▶ _Work item_:
Copy the entries without a single change. Pictures should be dropped.

▶ _Records to process_:
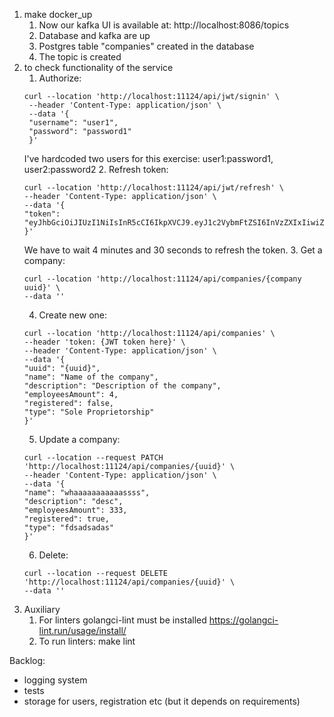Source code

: 1. make docker_up
   1. Now our kafka UI is available at: http://localhost:8086/topics
   2. Database and kafka are up
   3. Postgres table "companies" created in the database
   4. The topic is created
2. to check functionality of the service
    1. Authorize:
   ```
   curl --location 'http://localhost:11124/api/jwt/signin' \
    --header 'Content-Type: application/json' \
    --data '{
    "username": "user1",
    "password": "password1"
    }'
   ```
   I've hardcoded two users for this exercise:  user1:password1, user2:password2
   2. Refresh token:
   ```
   curl --location 'http://localhost:11124/api/jwt/refresh' \
   --header 'Content-Type: application/json' \
   --data '{
   "token": "eyJhbGciOiJIUzI1NiIsInR5cCI6IkpXVCJ9.eyJ1c2VybmFtZSI6InVzZXIxIiwiZXhwIjoxNjgyMjAzMTAyfQ.ceYoqjtUH8B0GBPqTIHpQk6_DhvpieBhFDhyIJgFUH4"
   }'
   ```
   We have to wait 4 minutes and 30 seconds to refresh the token.
   3. Get a company:
   ```
   curl --location 'http://localhost:11124/api/companies/{company uuid}' \
   --data ''
   ```
   4. Create new one:
   ```
   curl --location 'http://localhost:11124/api/companies' \
   --header 'token: {JWT token here}' \
   --header 'Content-Type: application/json' \
   --data '{
   "uuid": "{uuid}",
   "name": "Name of the company",
   "description": "Description of the company",
   "employeesAmount": 4,
   "registered": false,
   "type": "Sole Proprietorship"
   }'
   ```
   5. Update a company:
   ```
   curl --location --request PATCH 'http://localhost:11124/api/companies/{uuid}' \
   --header 'Content-Type: application/json' \
   --data '{
   "name": "whaaaaaaaaaaassss",
   "description": "desc",
   "employeesAmount": 333,
   "registered": true,
   "type": "fdsadsadas"
   }'
   ```
   6. Delete:
   ```
   curl --location --request DELETE 'http://localhost:11124/api/companies/{uuid}' \
   --data ''
   ```
3. Auxiliary
    1. For linters golangci-lint must be installed https://golangci-lint.run/usage/install/
    2. To run linters: make lint

Backlog:
- logging system
- tests
- storage for users, registration etc (but it depends on requirements)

▶ _Answer box_:
Source code

: 1. make docker_up
   1. Now our kafka UI is available at: http://localhost:8086/topics
   2. Database and kafka are up
   3. Postgres table "companies" created in the database
   4. The topic is created
2. to check functionality of the service
    1. Authorize:
   ```
   curl --location 'http://localhost:11124/api/jwt/signin' \
    --header 'Content-Type: application/json' \
    --data '{
    "username": "user1",
    "password": "password1"
    }'
   ```
   I've hardcoded two users for this exercise:  user1:password1, user2:password2
   2. Refresh token:
   ```
   curl --location 'http://localhost:11124/api/jwt/refresh' \
   --header 'Content-Type: application/json' \
   --data '{
   "token": "eyJhbGciOiJIUzI1NiIsInR5cCI6IkpXVCJ9.eyJ1c2VybmFtZSI6InVzZXIxIiwiZXhwIjoxNjgyMjAzMTAyfQ.ceYoqjtUH8B0GBPqTIHpQk6_DhvpieBhFDhyIJgFUH4"
   }'
   ```
   We have to wait 4 minutes and 30 seconds to refresh the token.
   3. Get a company:
   ```
   curl --location 'http://localhost:11124/api/companies/{company uuid}' \
   --data ''
   ```
   4. Create new one:
   ```
   curl --location 'http://localhost:11124/api/companies' \
   --header 'token: {JWT token here}' \
   --header 'Content-Type: application/json' \
   --data '{
   "uuid": "{uuid}",
   "name": "Name of the company",
   "description": "Description of the company",
   "employeesAmount": 4,
   "registered": false,
   "type": "Sole Proprietorship"
   }'
   ```
   5. Update a company:
   ```
   curl --location --request PATCH 'http://localhost:11124/api/companies/{uuid}' \
   --header 'Content-Type: application/json' \
   --data '{
   "name": "whaaaaaaaaaaassss",
   "description": "desc",
   "employeesAmount": 333,
   "registered": true,
   "type": "fdsadsadas"
   }'
   ```
   6. Delete:
   ```
   curl --location --request DELETE 'http://localhost:11124/api/companies/{uuid}' \
   --data ''
   ```
3. Auxiliary
    1. For linters golangci-lint must be installed https://golangci-lint.run/usage/install/
    2. To run linters: make lint

Backlog:
- logging system
- tests
- storage for users, registration etc (but it depends on requirements)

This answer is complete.